Sebbene ci siano stati precedenti tentativi di parallelizzare l'algoritmo MCL per l'esecuzione su una singola GPU, lo strumento potrebbe ancora raggruppare solo reti relativamente piccole a causa delle limitazioni di memoria su una GPU, Appunti di Azad.
"Con HipMCL essenzialmente rielaborare gli algoritmi MCL per funzionare in modo efficiente, in parallelo su migliaia di processori, e configurarlo per sfruttare la memoria aggregata disponibile in tutti i nodi di calcolo, " aggiunge. "La scalabilità senza precedenti di HipMCL deriva dall'uso di algoritmi all'avanguardia per la manipolazione di matrici sparse".
Secondo Buluc, l'esecuzione simultanea di una passeggiata casuale da molti nodi del grafico è calcolata al meglio utilizzando la moltiplicazione di matrici a matrice sparsa, che è una delle operazioni più basilari nello standard GraphBLAS recentemente rilasciato.
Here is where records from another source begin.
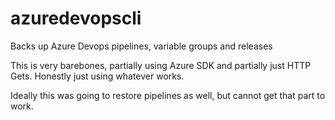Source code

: # azuredevopscli
Backs up Azure Devops pipelines, variable groups and releases


This is very barebones, partially using Azure SDK and partially just HTTP Gets. Honestly just using whatever works.

Ideally this was going to restore pipelines as well, but cannot get that part to work.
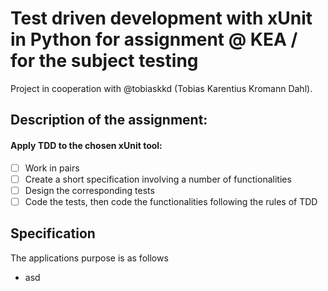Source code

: # Test driven development with xUnit in Python for assignment @ KEA / for the subject testing

Project in cooperation with @tobiaskkd (Tobias Karentius Kromann Dahl).

## Description of the assignment:
#### Apply TDD to the chosen xUnit tool:
- [ ] Work in pairs
- [ ] Create a short specification involving a number of functionalities
- [ ] Design the corresponding tests 
- [ ] Code the tests, then code the functionalities following the rules of TDD

## Specification

The applications purpose is as follows

- asd
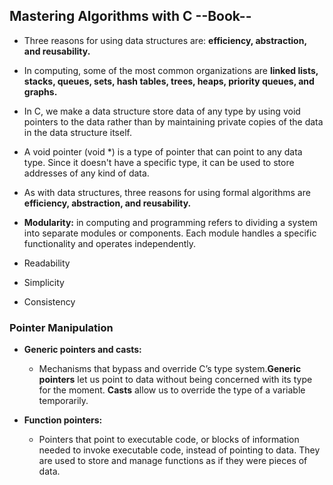 ## Mastering Algorithms with C --Book-- 

* Three reasons for using data structures are: **efficiency, abstraction, and reusability.**

* In computing, some of the most common organizations are **linked lists, stacks, queues, sets, hash tables, trees, heaps, priority queues, and graphs.**

*  In C, we make a data structure store data of any type by using void pointers to the data rather than by maintaining private copies of the data in the data structure itself.

* A void pointer (void \*) is a type of pointer that can point to any data type. Since it doesn't have a specific type, it can be used to store addresses of any kind of data.

* As with data structures, three reasons for using formal algorithms are **efficiency, abstraction, and reusability.**

* **Modularity:** in computing and programming refers to dividing a system into separate modules or components. Each module handles a specific functionality and operates independently. 

* Readability

* Simplicity

* Consistency

### Pointer Manipulation

* **Generic pointers and casts:**
    - Mechanisms that bypass and override C’s type system.**Generic pointers** let us point to data without being concerned with its type for the moment. **Casts** allow us to override the type of a variable temporarily.

* **Function pointers:**
    - Pointers that point to executable code, or blocks of information needed to invoke executable code, instead of pointing to data. They are used to store and manage functions as if they were pieces of data.


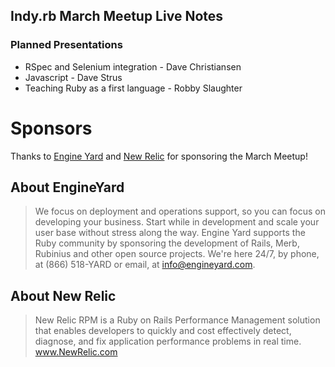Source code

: Indy.rb March Meetup Live Notes
--------------------------------

### Planned Presentations

- RSpec and Selenium integration - Dave Christiansen
- Javascript - Dave Strus
- Teaching Ruby as a first language - Robby Slaughter

Sponsors
========
Thanks to [Engine Yard](http://engineyard.com) and [New Relic](http://newrelic.com/) for sponsoring the March Meetup!

About EngineYard 
-----------------
> We focus on deployment and operations support, so you can focus on developing your business. Start while in development and scale your user base without stress along the way. Engine Yard supports the Ruby community by sponsoring the development of Rails, Merb, Rubinius and other open source projects. We're here 24/7, by phone, at (866) 518-YARD or email, at info@engineyard.com.

About New Relic
---------------------------
> New Relic RPM is a Ruby on Rails Performance Management solution that enables developers to quickly and cost effectively detect, diagnose, and fix application performance problems in real time. www.NewRelic.com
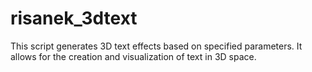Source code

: # risanek_3dtext
This script generates 3D text effects based on specified parameters. It allows for the creation and visualization of text in 3D space.
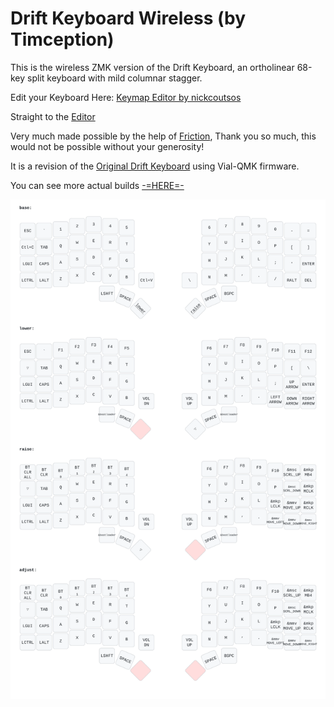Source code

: # Drift Keyboard Wireless (by Timception)

This is the wireless ZMK version of the Drift Keyboard, an ortholinear 68-key split keyboard with mild columnar stagger.

Edit your Keyboard Here: [Keymap Editor by nickcoutsos](https://github.com/nickcoutsos/keymap-editor)

Straight to the [Editor](https://nickcoutsos.github.io/keymap-editor/)

Very much made possible by the help of [Friction](https://github.com/friction07), Thank you so much, this would not be possible without your generosity!


It is a revision of the [Original Drift Keyboard](https://github.com/Timception/Drift) using Vial-QMK firmware.


You can see more actual builds [-=HERE=-](https://www.instagram.com/majin_keyboards)


![Keymap](https://github.com/driftkeyboard/v4-initial-build/blob/main/keymap-drawer/drift.svg)
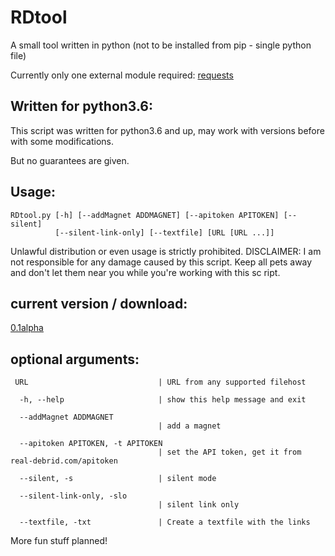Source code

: # RDtool
A small tool written in python (not to be installed from pip - single python file) 

Currently only one external module required:
[requests](https://pypi.python.org/pypi/requests)

 
Written for python3.6:
------------
This script was written for python3.6 and up, may work with versions before with some modifications.

But no guarantees are given.
 
 
Usage:
------------
    RDtool.py [-h] [--addMagnet ADDMAGNET] [--apitoken APITOKEN] [--silent]
              [--silent-link-only] [--textfile] [URL [URL ...]]
              
Unlawful distribution or even usage is strictly prohibited.
DISCLAIMER: I am not responsible for any damage caused by this script.
Keep all pets away and don't let them near you while you're working with this sc
ript.

current version / download:
------------  
[0.1alpha](https://github.com/spookyahell/RDtool/releases/download/0.1alpha/RDtool.py)
   
optional arguments:
------------

     URL                             | URL from any supported filehost
     
      -h, --help                     | show this help message and exit

      --addMagnet ADDMAGNET
                                     | add a magnet

      --apitoken APITOKEN, -t APITOKEN
                                     | set the API token, get it from real-debrid.com/apitoken

      --silent, -s                   | silent mode

      --silent-link-only, -slo
                                     | silent link only

      --textfile, -txt               | Create a textfile with the links
      
      
More fun stuff planned!
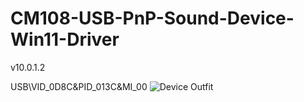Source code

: # CM108-USB-PnP-Sound-Device-Win11-Driver
v10.0.1.2

USB\VID_0D8C&amp;PID_013C&amp;MI_00 
![Device Outfit]("./565071382_10161883719153061_6813337905278784193_n.jpg" "Device Outfit")

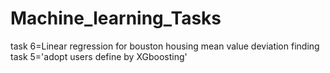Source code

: # Machine_learning_Tasks
task 6=Linear regression for bouston housing mean value deviation finding
task 5='adopt users define by XGboosting'
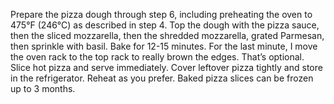 
Prepare the pizza dough through step 6, including preheating the oven to 475°F (246°C) as described in step 4.
Top the dough with the pizza sauce, then the sliced mozzarella, then the shredded mozzarella, grated Parmesan, then sprinkle with basil.
Bake for 12-15 minutes. For the last minute, I move the oven rack to the top rack to really brown the edges. That’s optional.
Slice hot pizza and serve immediately. Cover leftover pizza tightly and store in the refrigerator. Reheat as you prefer. Baked pizza slices can be frozen up to 3 months.
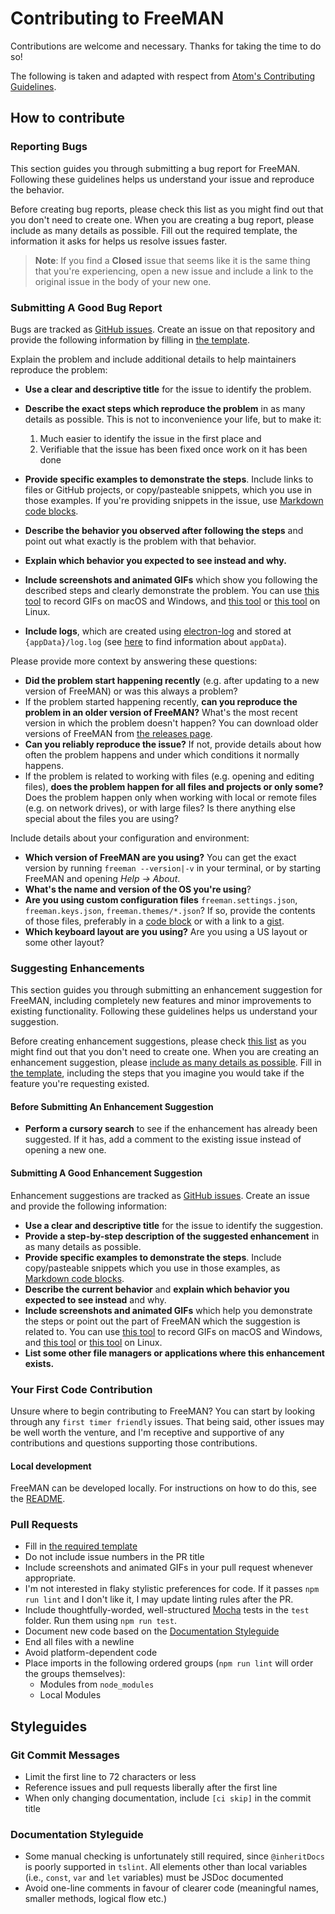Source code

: # Contributing to FreeMAN

Contributions are welcome and necessary. Thanks for taking the time to do so!

The following is taken and adapted with respect from [Atom's Contributing Guidelines](https://github.com/atom/atom/blob/master/CONTRIBUTING.md).

## How to contribute

### Reporting Bugs

This section guides you through submitting a bug report for FreeMAN.
Following these guidelines helps us understand your issue and reproduce the
behavior.

Before creating bug reports, please check this list as you might find out
that you don't need to create one. When you are creating a bug report,
please include as many details as possible. Fill out the required template,
the information it asks for helps us resolve issues faster.

> **Note**: If you find a **Closed** issue that seems like it is the same
thing that you're experiencing, open a new issue and include a link to the
original issue in the body of your new one.

### Submitting A Good Bug Report

Bugs are tracked as [GitHub issues](https://guides.github.com/features/issues/).
Create an issue on that repository and provide the following information by
filling in [the template](ISSUE_TEMPLATE.md).

Explain the problem and include additional details to help maintainers
reproduce the problem:

* **Use a clear and descriptive title** for the issue to identify the problem.
* **Describe the exact steps which reproduce the problem** in as many details
    as possible. This is not to inconvenience your life, but to make it:

    1. Much easier to identify the issue in the first place and
    2. Verifiable that the issue has been fixed once work on it has been done

* **Provide specific examples to demonstrate the steps**. Include links to
    files or GitHub projects, or copy/pasteable snippets, which you use in
    those examples. If you're providing snippets in the issue, use [Markdown
    code blocks](https://help.github.com/articles/markdown-basics/#multiple-lines).
* **Describe the behavior you observed after following the steps** and point
    out what exactly is the problem with that behavior.
* **Explain which behavior you expected to see instead and why.**
* **Include screenshots and animated GIFs** which show you following the
    described steps and clearly demonstrate the problem. You can use
    [this tool](https://www.cockos.com/licecap/) to record GIFs on macOS and
    Windows, and [this tool](https://github.com/colinkeenan/silentcast) or
    [this tool](https://github.com/GNOME/byzanz) on Linux.
* **Include logs**, which are created using [electron-log](https://github.com/megahertz/electron-log)
    and stored at `{appData}/log.log` (see [here](https://github.com/electron/electron/blob/master/docs/api/app.md#appgetpathname)
    to find information about `appData`).

Please provide more context by answering these questions:

* **Did the problem start happening recently** (e.g. after updating to a new
    version of FreeMAN) or was this always a problem?
* If the problem started happening recently, **can you reproduce the problem in
    an older version of FreeMAN?** What's the most recent version in which the
    problem doesn't happen? You can download older versions of FreeMAN from [the
    releases page](https://github.com/matthew-matvei/freeman/releases).
* **Can you reliably reproduce the issue?** If not, provide details about how
    often the problem happens and under which conditions it normally happens.
* If the problem is related to working with files (e.g. opening and editing
    files), **does the problem happen for all files and projects or only
    some?** Does the problem happen only when working with local or remote
    files (e.g. on network drives), or with large files? Is there anything else
    special about the files you are using?

Include details about your configuration and environment:

* **Which version of FreeMAN are you using?** You can get the exact version by
    running `freeman --version|-v` in your terminal, or by starting FreeMAN and
    opening *Help -> About*.
* **What's the name and version of the OS you're using**?
* **Are you using custom configuration files** `freeman.settings.json`,
    `freeman.keys.json`, `freeman.themes/*.json`? If so, provide the contents
    of those files, preferably in a [code block](https://help.github.com/articles/markdown-basics/#multiple-lines)
    or with a link to a [gist](https://gist.github.com/).
* **Which keyboard layout are you using?** Are you using a US layout or some
    other layout?

### Suggesting Enhancements

This section guides you through submitting an enhancement suggestion for FreeMAN,
including completely new features and minor improvements to existing
functionality. Following these guidelines helps us understand your suggestion.

Before creating enhancement suggestions, please check [this list](#before-submitting-an-enhancement-suggestion)
as you might find out that you don't need to create one. When you are creating
an enhancement suggestion, please [include as many details as possible](#how-do-i-submit-a-good-enhancement-suggestion).
Fill in [the template](ISSUE_TEMPLATE.md), including the steps that you imagine
you would take if the feature you're requesting existed.

#### Before Submitting An Enhancement Suggestion

* **Perform a cursory search** to see if the enhancement has already been
    suggested. If it has, add a comment to the existing issue instead of
    opening a new one.

#### Submitting A Good Enhancement Suggestion

Enhancement suggestions are tracked as [GitHub issues](https://guides.github.com/features/issues/).
Create an issue and provide the following information:

* **Use a clear and descriptive title** for the issue to identify the suggestion.
* **Provide a step-by-step description of the suggested enhancement** in as many details as possible.
* **Provide specific examples to demonstrate the steps**. Include
    copy/pasteable snippets which you use in those examples, as [Markdown code blocks](https://help.github.com/articles/markdown-basics/#multiple-lines).
* **Describe the current behavior** and **explain which behavior you expected
    to see instead** and why.
* **Include screenshots and animated GIFs** which help you demonstrate the
    steps or point out the part of FreeMAN which the suggestion is related to. You
    can use [this tool](https://www.cockos.com/licecap/) to record GIFs on
    macOS and Windows, and [this tool](https://github.com/colinkeenan/silentcast)
    or [this tool](https://github.com/GNOME/byzanz) on Linux.
* **List some other file managers or applications where this enhancement exists.**

### Your First Code Contribution

Unsure where to begin contributing to FreeMAN? You can start by looking through
any `first timer friendly` issues. That being said, other issues may be well
worth the venture, and I'm receptive and supportive of any contributions and
questions supporting those contributions.

#### Local development

FreeMAN can be developed locally. For instructions on how to do this, see the
[README](../README.md).

### Pull Requests

* Fill in [the required template](PULL_REQUEST_TEMPLATE.md)
* Do not include issue numbers in the PR title
* Include screenshots and animated GIFs in your pull request whenever appropriate.
* I'm not interested in flaky stylistic preferences for code. If it passes
    `npm run lint` and I don't like it, I may update linting rules after the PR.
* Include thoughtfully-worded, well-structured [Mocha](https://mochajs.org/)
    tests in the `test` folder. Run them using `npm run test`.
* Document new code based on the [Documentation Styleguide](#documentation-styleguide)
* End all files with a newline
* Avoid platform-dependent code
* Place imports in the following ordered groups (`npm run lint` will order the groups themselves):
    * Modules from `node_modules`
    * Local Modules

## Styleguides

### Git Commit Messages

* Limit the first line to 72 characters or less
* Reference issues and pull requests liberally after the first line
* When only changing documentation, include `[ci skip]` in the commit title

### Documentation Styleguide

* Some manual checking is unfortunately still required, since `@inheritDocs` is
    poorly supported in `tslint`. All elements other than local variables (i.e.,
    `const`, `var` and `let` variables) must be JSDoc documented
* Avoid one-line comments in favour of clearer code (meaningful names, smaller
    methods, logical flow etc.)
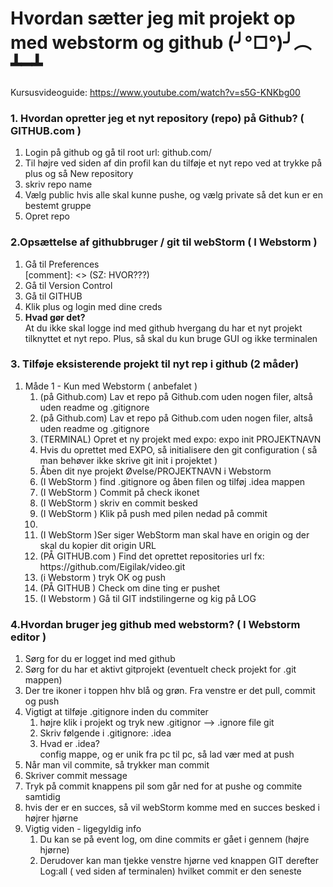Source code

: # Hvordan sætter jeg mit projekt op med webstorm og github (╯°□°)╯︵ ┻━┻

Kursusvideoguide: https://www.youtube.com/watch?v=s5G-KNKbg00

<h3>1. Hvordan opretter jeg et nyt repository (repo) på Github? ( GITHUB.com ) </h3>
<ol>
    <li>Login på github og gå til root url: github.com/</li>
    <li>Til højre ved siden af din profil kan du tilføje et nyt repo ved at trykke på plus og så New repository</li>
    <li>skriv repo name</li>
    <li>Vælg public hvis alle skal kunne pushe, og vælg private så det kun er en bestemt gruppe</li>
    <li>Opret repo</li>
</ol>


<h3>2.Opsættelse af githubbruger / git til webStorm ( I Webstorm ) </h3>
<ol>
    <li>Gå til Preferences  </li> [comment]: <> (SZ: HVOR???)
    <li>Gå til Version Control</li>
    <li>Gå til GITHUB</li>
    <li>Klik plus og login med dine creds</li>
    <li><b>Hvad gør det?</b> <br> At du ikke skal logge ind med github hvergang du har et nyt projekt tilknyttet et nyt repo. Plus, så skal du kun bruge GUI og ikke terminalen</li>
</ol>

<h3>3. Tilføje eksisterende projekt til nyt rep i github (2 måder) </h3>
<ol>
   <li> Måde 1 - Kun med Webstorm ( anbefalet )
       <ol>
           <li>(på Github.com) Lav et repo på Github.com uden nogen filer, altså uden readme og .gitignore </li>
           <li>(på Github.com) Lav et repo på Github.com uden nogen filer, altså uden readme og .gitignore </li>
           <li>(TERMINAL) Opret et ny projekt med expo: expo init PROJEKTNAVN</li>
            <li>Hvis du oprettet med EXPO, så initialisere den git configuration ( så man behøver ikke skrive git init i projektet ) </li>
            <li>Åben dit nye projekt Øvelse/PROJEKTNAVN i Webstorm</li>
           <li>(I WebStorm ) find .gitignore og åben filen og tilføj .idea mappen</li>
           <li>(I WebStorm ) Commit på check ikonet</li>
           <li>(I WebStorm ) skriv en commit besked </li>
           <li>(I WebStorm ) Klik på push med pilen nedad på commit <li>
           <li> (I WebStorm )Ser siger WebStorm man skal have en origin og der skal du kopier dit origin URL </li>
           <li>(PÅ GITHUB.com ) Find det oprettet repositories url fx: https://github.com/Eigilak/video.git </li>
           <li> (i Webstorm ) tryk OK og push </li>
            <li>(PÅ GITHUB ) Check om dine ting er pushet</li>
            <li>(I Webstorm ) Gå til GIT indstilingerne og kig på LOG</li>
       </ol>
    </li>
</ol>

<h3>4.Hvordan bruger jeg github med webstorm? ( I Webstorm editor ) </h3>
<ol>
    <li>Sørg for du er logget ind med github</li>
    <li>Sørg for du har et aktivt gitprojekt (eventuelt check projekt for .git mappen)</li>
    <li>Der tre ikoner i toppen hhv blå og grøn. Fra venstre er det pull, commit og push</li>
    <li>Vigtigt at tilføje .gitignore inden du commiter
     <ol>
            <li>højre klik i projekt og tryk new .gitignor --> .ignore file git</li>
            <li>Skriv følgende i .gitignore: .idea</li>
            <li>Hvad er .idea? <br> config mappe, og er unik fra pc til pc, så lad vær med at push</li>
     </ol>
    </li>
    <li>Når man vil commite, så trykker man commit</li>
    <li>Skriver commit message </li>
    <li>Tryk på commit knappens pil som går ned for at pushe og commite samtidig</li>
    <li>hvis der er en succes, så vil webStorm komme med en succes besked i højrer hjørne</li>
    <li>Vigtig viden - ligegyldig info
        <ol>
            <li>Du  kan  se på event log, om dine commits er gået i gennem (højre hjørne)</li>
            <li>Derudover kan man tjekke venstre hjørne ved knappen GIT derefter Log:all ( ved siden af terminalen) hvilket commit er den seneste</li>
        </ol>
    </li>
   </ol>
Buluç e Azad hanno sviluppato alcuni degli algoritmi paralleli più scalabili per la moltiplicazione di matrici a matrice sparsa di GraphBLAS e hanno modificato uno dei loro algoritmi all'avanguardia per HipMCL.
"Il punto cruciale qui era trovare il giusto equilibrio tra parallelismo e consumo di memoria. HipMCL estrae dinamicamente quanto più parallelismo possibile data la memoria disponibile ad esso assegnata, "dice Buluc.
HipMCL:Clustering su larga scala
Oltre alle innovazioni matematiche, un altro vantaggio di HipMCL è la sua capacità di funzionare senza problemi su qualsiasi sistema, inclusi laptop, workstation e grandi supercomputer. I ricercatori hanno raggiunto questo obiettivo sviluppando i propri strumenti in C++ e utilizzando librerie standard MPI e OpenMP.
"Abbiamo ampiamente testato HipMCL su Intel Haswell, Processori Ivy Bridge e Knights Landing al NERSC, utilizzando un massimo di 2, 000 nodi e mezzo milione di thread su tutti i processori, e in tutte queste esecuzioni HipMCL ha raggruppato con successo reti in cluster comprendenti da migliaia a miliardi di bordi, " dice Buluç. "Vediamo che non c'è barriera nel numero di processori che può utilizzare per eseguire e scopriamo che può raggruppare le reti 1, 000 volte più veloce dell'algoritmo MCL originale."
"HipMCL sarà davvero trasformativo per la biologia computazionale dei big data, proprio come i sistemi IMG e IMG/M sono stati per la genomica del microbioma, " dice Kyrpides. "Questo risultato è una testimonianza dei vantaggi della collaborazione interdisciplinare al Berkeley Lab. Come biologi comprendiamo la scienza, ma è stato così prezioso poter collaborare con scienziati informatici che possono aiutarci ad affrontare i nostri limiti e spingerci avanti".
Il loro prossimo passo è continuare a rielaborare HipMCL e altri strumenti di biologia computazionale per futuri sistemi exascale, che sarà in grado di calcolare quintilioni di calcoli al secondo. Ciò sarà essenziale poiché i dati genomici continuano a crescere a un ritmo sbalorditivo, raddoppiando circa ogni cinque o sei mesi. Questo sarà fatto come parte del centro di co-design Exagraph del DOE Exascale Computing Project.